── Records supplied
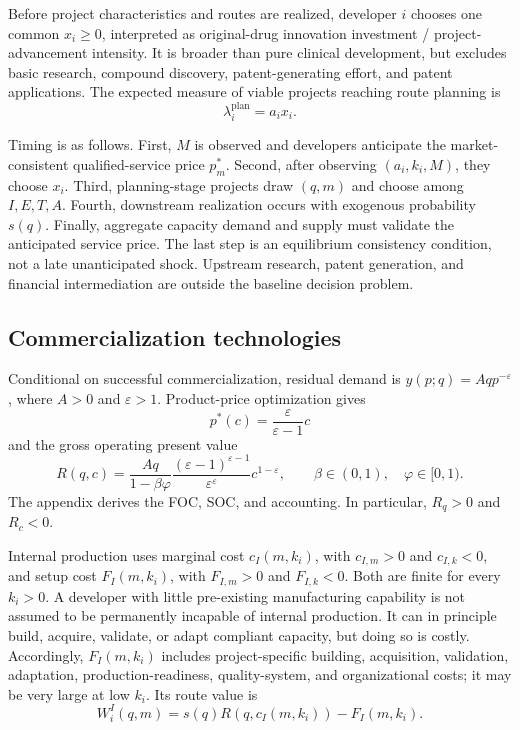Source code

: \documentclass[12pt]{article}
\newcommand{\1}{\mathbf{1}}
\begin{document}
Before project characteristics and routes are realized, developer \(i\)
chooses one common \(x_i\geq0\), interpreted as original-drug innovation
investment / project-advancement intensity. It is broader than pure clinical
development, but excludes basic research, compound discovery,
patent-generating effort, and patent applications. The expected measure of
viable projects reaching route planning is
\begin{equation}
  \lambda_i^{\mathrm{plan}}=a_ix_i.
  \label{eq:p16m-planning}
\end{equation}

Timing is as follows. First, \(M\) is observed and developers anticipate the
market-consistent qualified-service price \(p_m^*\). Second, after observing
\((a_i,k_i,M)\), they choose \(x_i\). Third, planning-stage projects draw
\((q,m)\) and choose among \(I,E,T,A\). Fourth, downstream realization occurs
with exogenous probability \(s(q)\). Finally, aggregate capacity demand and
supply must validate the anticipated service price. The last step is an
equilibrium consistency condition, not a late unanticipated shock. Upstream
research, patent generation, and financial intermediation are outside the
baseline decision problem.

\subsection{Commercialization technologies}
\label{subsec:p16m-technologies}

Conditional on successful commercialization, residual demand is
\(y(p;q)=Aqp^{-\varepsilon}\), where \(A>0\) and \(\varepsilon>1\).
Product-price optimization gives
\[
  p^*(c)=\frac{\varepsilon}{\varepsilon-1}c
\]
and the gross operating present value
\begin{equation}
  R(q,c)
  =
  \frac{Aq}{1-\beta\varphi}
  \frac{(\varepsilon-1)^{\varepsilon-1}}
       {\varepsilon^\varepsilon}
  c^{1-\varepsilon},
  \qquad
  \beta\in(0,1),\quad \varphi\in[0,1).
  \label{eq:p16m-return}
\end{equation}
The appendix derives the FOC, SOC, and accounting. In particular,
\(R_q>0\) and \(R_c<0\).

Internal production uses marginal cost \(c_I(m,k_i)\), with
\(c_{I,m}>0\) and \(c_{I,k}<0\), and setup cost \(F_I(m,k_i)\), with
\(F_{I,m}>0\) and \(F_{I,k}<0\). Both are finite for every \(k_i>0\). A
developer with little pre-existing manufacturing capability is not assumed to
be permanently incapable of internal production. It can in principle build,
acquire, validate, or adapt compliant capacity, but doing so is costly.
Accordingly, \(F_I(m,k_i)\) includes project-specific building, acquisition,
validation, adaptation, production-readiness, quality-system, and
organizational costs; it may be very large at low \(k_i\). Its route value is
\begin{equation}
  W_i^I(q,m)
  =
  s(q)R\!\left(q,c_I(m,k_i)\right)-F_I(m,k_i).
  \label{eq:p16m-internal}
\end{equation}
\end{document}
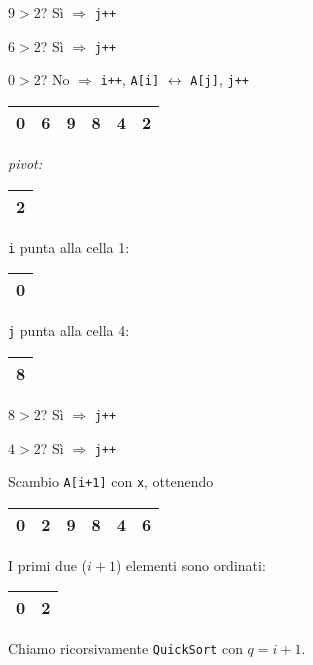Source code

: $9 > 2$? Sì $\Rightarrow$ \texttt{j++} \par
$6 > 2$? Sì $\Rightarrow$ \texttt{j++} \par
$0 > 2$? No $\Rightarrow$ \texttt{i++}, \texttt{A[i]} $\leftrightarrow$ \texttt{A[j]}, \texttt{j++} \par

\begin{center}
	\begin{tabular}{|l|l|l|l|l|l|}
		\hline
		0 & 6 & 9 & 8 & 4 & 2 \\
		\hline
	\end{tabular}
	\hspace{1cm}
	\emph{pivot: }
	\begin{tabular}{|l|}
		\hline
		2 \\
		\hline
	\end{tabular}
\end{center}

\texttt{i} punta alla cella 1: 
\begin{tabular}{|l|}
	\hline
	0 \\
	\hline
\end{tabular} \par
\texttt{j} punta alla cella 4:
\begin{tabular}{|l|}
	\hline
	8 \\
	\hline
\end{tabular}

$8 > 2$? Sì $\Rightarrow$ \texttt{j++} \par
$4 > 2$? Sì $\Rightarrow$ \texttt{j++} \par
Scambio \texttt{A[i+1]} con \texttt{x}, ottenendo \par

\begin{center}
	\begin{tabular}{|l|l|l|l|l|l|}
		\hline
		0 & 2 & 9 & 8 & 4 & 6 \\
		\hline
	\end{tabular}
\end{center}

I primi due ($i+1$) elementi sono ordinati: 
\begin{center}
	\begin{tabular}{|l|l|}
		\hline
		0 & 2 \\
		\hline
	\end{tabular}
\end{center}

Chiamo ricorsivamente \texttt{QuickSort} con $q = i + 1$.

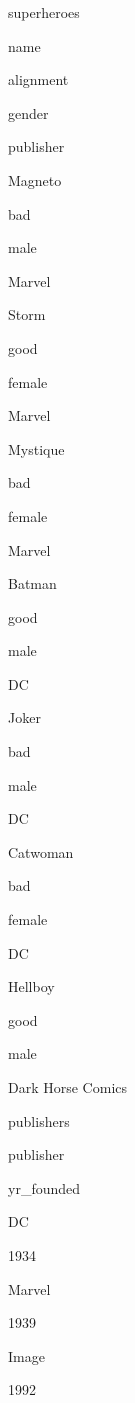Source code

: superheroes
 


name
 
alignment
 
gender
 
publisher
 



Magneto
 
bad
 
male
 
Marvel
 


Storm
 
good
 
female
 
Marvel
 


Mystique
 
bad
 
female
 
Marvel
 


Batman
 
good
 
male
 
DC
 


Joker
 
bad
 
male
 
DC
 


Catwoman
 
bad
 
female
 
DC
 


Hellboy
 
good
 
male
 
Dark Horse Comics
 


publishers
 


publisher
 
yr_founded
 



DC
 
1934
 


Marvel
 
1939
 


Image
 
1992
 


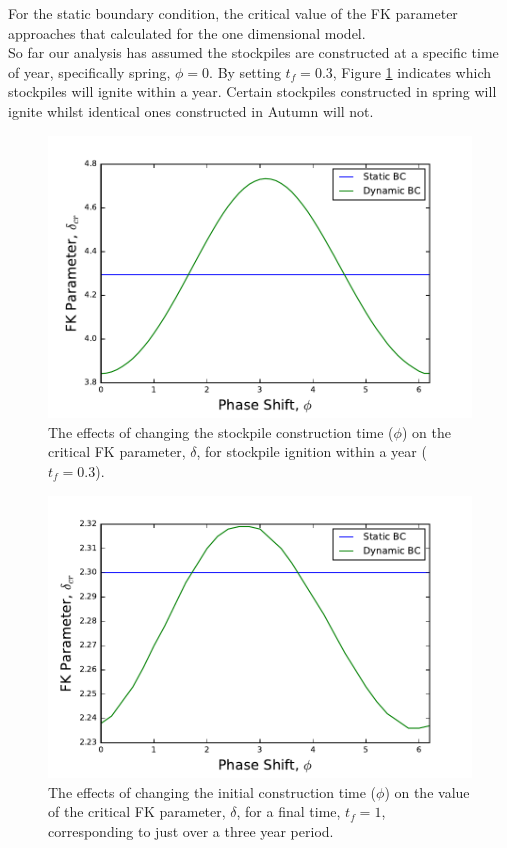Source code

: For the static boundary condition, the critical value of the FK parameter approaches that calculated for the one dimensional model. \\
So far our analysis has assumed the stockpiles are constructed at a specific time of year, specifically spring, $\phi=0$. By setting $t_f=0.3$, Figure \ref{phi} indicates which stockpiles will ignite within a year. Certain stockpiles constructed in spring will ignite whilst identical ones constructed in Autumn will not.\\ 
\begin{figure}[h!]
\centering
\includegraphics[scale=0.8]{figures/NDA/PBC/phaseshift.pdf} 
\caption{The effects of changing the stockpile construction time ($\phi$) on the critical FK parameter, $\delta$, for stockpile ignition within a year ($t_f=0.3$).}
\label{phi}
\end{figure}
\begin{figure}[h!]
\centering
\includegraphics[scale=0.8]{figures/NDA/PBC/phaseshift2.pdf} 
\caption{The effects of changing the initial construction time ($\phi$) on the value of the critical FK parameter, $\delta$, for a final time, $t_f=1$, corresponding to just over a three year period.}
\label{phi2}
\end{figure}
────
◆ **What you should do**
Set down the data above verbatim, omitting every image.

◆ **Result below**
Source code

: \documentclass[12pt]{article}
\newcommand{\1}{\mathbf{1}}
\begin{document}
Before project characteristics and routes are realized, developer \(i\)
chooses one common \(x_i\geq0\), interpreted as original-drug innovation
investment / project-advancement intensity. It is broader than pure clinical
development, but excludes basic research, compound discovery,
patent-generating effort, and patent applications. The expected measure of
viable projects reaching route planning is
\begin{equation}
  \lambda_i^{\mathrm{plan}}=a_ix_i.
  \label{eq:p16m-planning}
\end{equation}

Timing is as follows. First, \(M\) is observed and developers anticipate the
market-consistent qualified-service price \(p_m^*\). Second, after observing
\((a_i,k_i,M)\), they choose \(x_i\). Third, planning-stage projects draw
\((q,m)\) and choose among \(I,E,T,A\). Fourth, downstream realization occurs
with exogenous probability \(s(q)\). Finally, aggregate capacity demand and
supply must validate the anticipated service price. The last step is an
equilibrium consistency condition, not a late unanticipated shock. Upstream
research, patent generation, and financial intermediation are outside the
baseline decision problem.

\subsection{Commercialization technologies}
\label{subsec:p16m-technologies}

Conditional on successful commercialization, residual demand is
\(y(p;q)=Aqp^{-\varepsilon}\), where \(A>0\) and \(\varepsilon>1\).
Product-price optimization gives
\[
  p^*(c)=\frac{\varepsilon}{\varepsilon-1}c
\]
and the gross operating present value
\begin{equation}
  R(q,c)
  =
  \frac{Aq}{1-\beta\varphi}
  \frac{(\varepsilon-1)^{\varepsilon-1}}
       {\varepsilon^\varepsilon}
  c^{1-\varepsilon},
  \qquad
  \beta\in(0,1),\quad \varphi\in[0,1).
  \label{eq:p16m-return}
\end{equation}
The appendix derives the FOC, SOC, and accounting. In particular,
\(R_q>0\) and \(R_c<0\).

Internal production uses marginal cost \(c_I(m,k_i)\), with
\(c_{I,m}>0\) and \(c_{I,k}<0\), and setup cost \(F_I(m,k_i)\), with
\(F_{I,m}>0\) and \(F_{I,k}<0\). Both are finite for every \(k_i>0\). A
developer with little pre-existing manufacturing capability is not assumed to
be permanently incapable of internal production. It can in principle build,
acquire, validate, or adapt compliant capacity, but doing so is costly.
Accordingly, \(F_I(m,k_i)\) includes project-specific building, acquisition,
validation, adaptation, production-readiness, quality-system, and
organizational costs; it may be very large at low \(k_i\). Its route value is
\begin{equation}
  W_i^I(q,m)
  =
  s(q)R\!\left(q,c_I(m,k_i)\right)-F_I(m,k_i).
  \label{eq:p16m-internal}
\end{equation}
\end{document}
Source code

: $9 > 2$? Sì $\Rightarrow$ \texttt{j++} \par
$6 > 2$? Sì $\Rightarrow$ \texttt{j++} \par
$0 > 2$? No $\Rightarrow$ \texttt{i++}, \texttt{A[i]} $\leftrightarrow$ \texttt{A[j]}, \texttt{j++} \par

\begin{center}
	\begin{tabular}{|l|l|l|l|l|l|}
		\hline
		0 & 6 & 9 & 8 & 4 & 2 \\
		\hline
	\end{tabular}
	\hspace{1cm}
	\emph{pivot: }
	\begin{tabular}{|l|}
		\hline
		2 \\
		\hline
	\end{tabular}
\end{center}

\texttt{i} punta alla cella 1: 
\begin{tabular}{|l|}
	\hline
	0 \\
	\hline
\end{tabular} \par
\texttt{j} punta alla cella 4:
\begin{tabular}{|l|}
	\hline
	8 \\
	\hline
\end{tabular}

$8 > 2$? Sì $\Rightarrow$ \texttt{j++} \par
$4 > 2$? Sì $\Rightarrow$ \texttt{j++} \par
Scambio \texttt{A[i+1]} con \texttt{x}, ottenendo \par

\begin{center}
	\begin{tabular}{|l|l|l|l|l|l|}
		\hline
		0 & 2 & 9 & 8 & 4 & 6 \\
		\hline
	\end{tabular}
\end{center}

I primi due ($i+1$) elementi sono ordinati: 
\begin{center}
	\begin{tabular}{|l|l|}
		\hline
		0 & 2 \\
		\hline
	\end{tabular}
\end{center}

Chiamo ricorsivamente \texttt{QuickSort} con $q = i + 1$.

Source code

: superheroes
 


name
 
alignment
 
gender
 
publisher
 



Magneto
 
bad
 
male
 
Marvel
 


Storm
 
good
 
female
 
Marvel
 


Mystique
 
bad
 
female
 
Marvel
 


Batman
 
good
 
male
 
DC
 


Joker
 
bad
 
male
 
DC
 


Catwoman
 
bad
 
female
 
DC
 


Hellboy
 
good
 
male
 
Dark Horse Comics
 


publishers
 


publisher
 
yr_founded
 



DC
 
1934
 


Marvel
 
1939
 


Image
 
1992
 


Source code

: For the static boundary condition, the critical value of the FK parameter approaches that calculated for the one dimensional model. \\
So far our analysis has assumed the stockpiles are constructed at a specific time of year, specifically spring, $\phi=0$. By setting $t_f=0.3$, Figure \ref{phi} indicates which stockpiles will ignite within a year. Certain stockpiles constructed in spring will ignite whilst identical ones constructed in Autumn will not.\\ 
\begin{figure}[h!]
\centering
\includegraphics[scale=0.8]{figures/NDA/PBC/phaseshift.pdf} 
\caption{The effects of changing the stockpile construction time ($\phi$) on the critical FK parameter, $\delta$, for stockpile ignition within a year ($t_f=0.3$).}
\label{phi}
\end{figure}
\begin{figure}[h!]
\centering
\includegraphics[scale=0.8]{figures/NDA/PBC/phaseshift2.pdf} 
\caption{The effects of changing the initial construction time ($\phi$) on the value of the critical FK parameter, $\delta$, for a final time, $t_f=1$, corresponding to just over a three year period.}
\label{phi2}
\end{figure}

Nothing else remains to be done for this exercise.